━━━━━ Available records ━━━━━

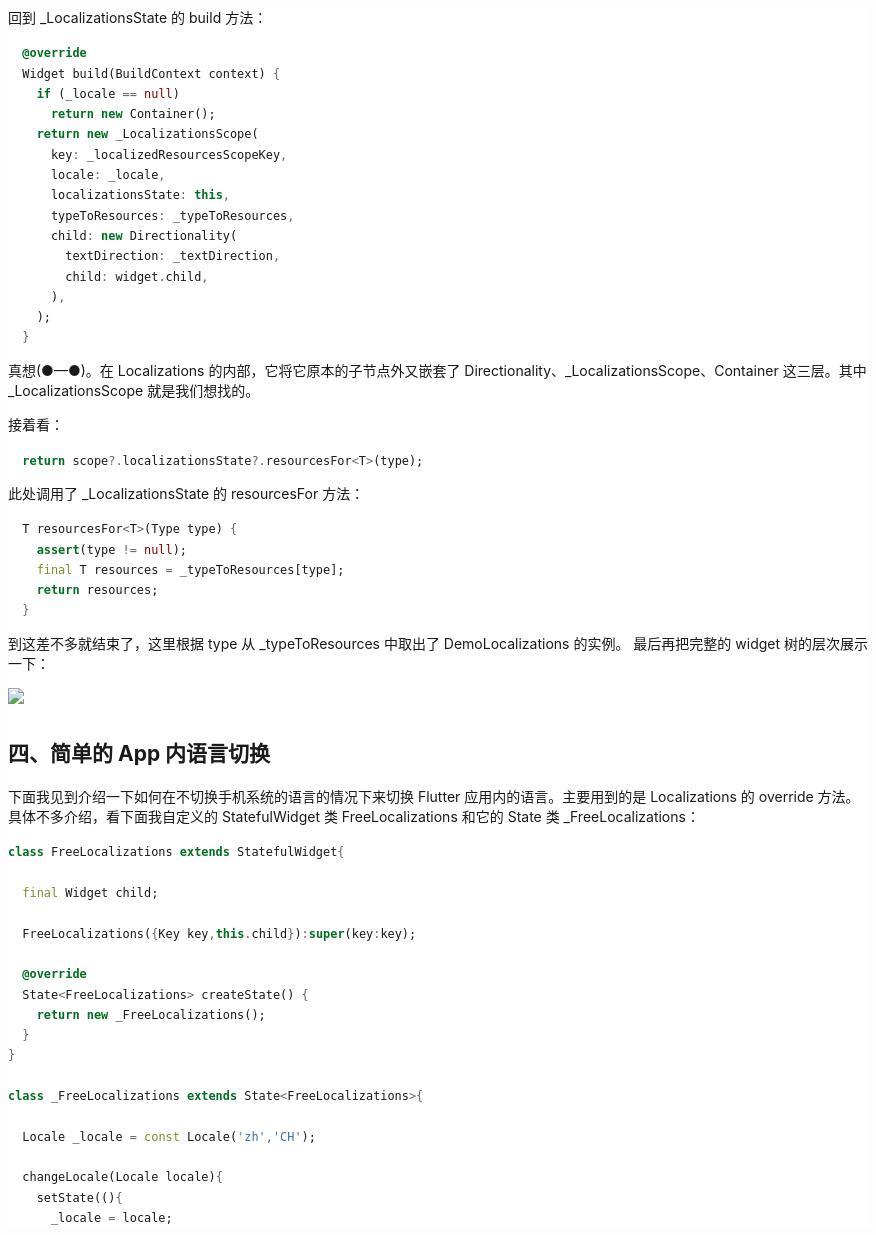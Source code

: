 回到 \_LocalizationsState 的 build 方法：

```dart
  @override
  Widget build(BuildContext context) {
    if (_locale == null)
      return new Container();
    return new _LocalizationsScope(
      key: _localizedResourcesScopeKey,
      locale: _locale,
      localizationsState: this,
      typeToResources: _typeToResources,
      child: new Directionality(
        textDirection: _textDirection,
        child: widget.child,
      ),
    );
  }
```

真想(●—●)。在 Localizations 的内部，它将它原本的子节点外又嵌套了 Directionality、\_LocalizationsScope、Container 这三层。其中 \_LocalizationsScope 就是我们想找的。

接着看：

```dart
  return scope?.localizationsState?.resourcesFor<T>(type);
```
此处调用了 \_LocalizationsState 的 resourcesFor 方法：

```dart
  T resourcesFor<T>(Type type) {
    assert(type != null);
    final T resources = _typeToResources[type];
    return resources;
  }
```
到这差不多就结束了，这里根据 type 从 \_typeToResources 中取出了 DemoLocalizations 的实例。
最后再把完整的 widget 树的层次展示一下：

![](http://o6p4e1uhv.bkt.clouddn.com/%E5%B1%8F%E5%B9%95%E5%BF%AB%E7%85%A7%202017-12-22%20%E4%B8%8B%E5%8D%882.29.45.png)


## 四、简单的 App 内语言切换

下面我见到介绍一下如何在不切换手机系统的语言的情况下来切换 Flutter 应用内的语言。主要用到的是 Localizations 的 override 方法。具体不多介绍，看下面我自定义的 StatefulWidget 类 FreeLocalizations 和它的 State 类 _FreeLocalizations：

```dart
class FreeLocalizations extends StatefulWidget{

  final Widget child;

  FreeLocalizations({Key key,this.child}):super(key:key);

  @override
  State<FreeLocalizations> createState() {
    return new _FreeLocalizations();
  }
}

class _FreeLocalizations extends State<FreeLocalizations>{

  Locale _locale = const Locale('zh','CH');

  changeLocale(Locale locale){
    setState((){
      _locale = locale;
```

━━━━━

[Exercise details]:
Go through the listing and copy each line with the string "class".

[Response area]:
class FreeLocalizations extends StatefulWidget{
class _FreeLocalizations extends State<FreeLocalizations>{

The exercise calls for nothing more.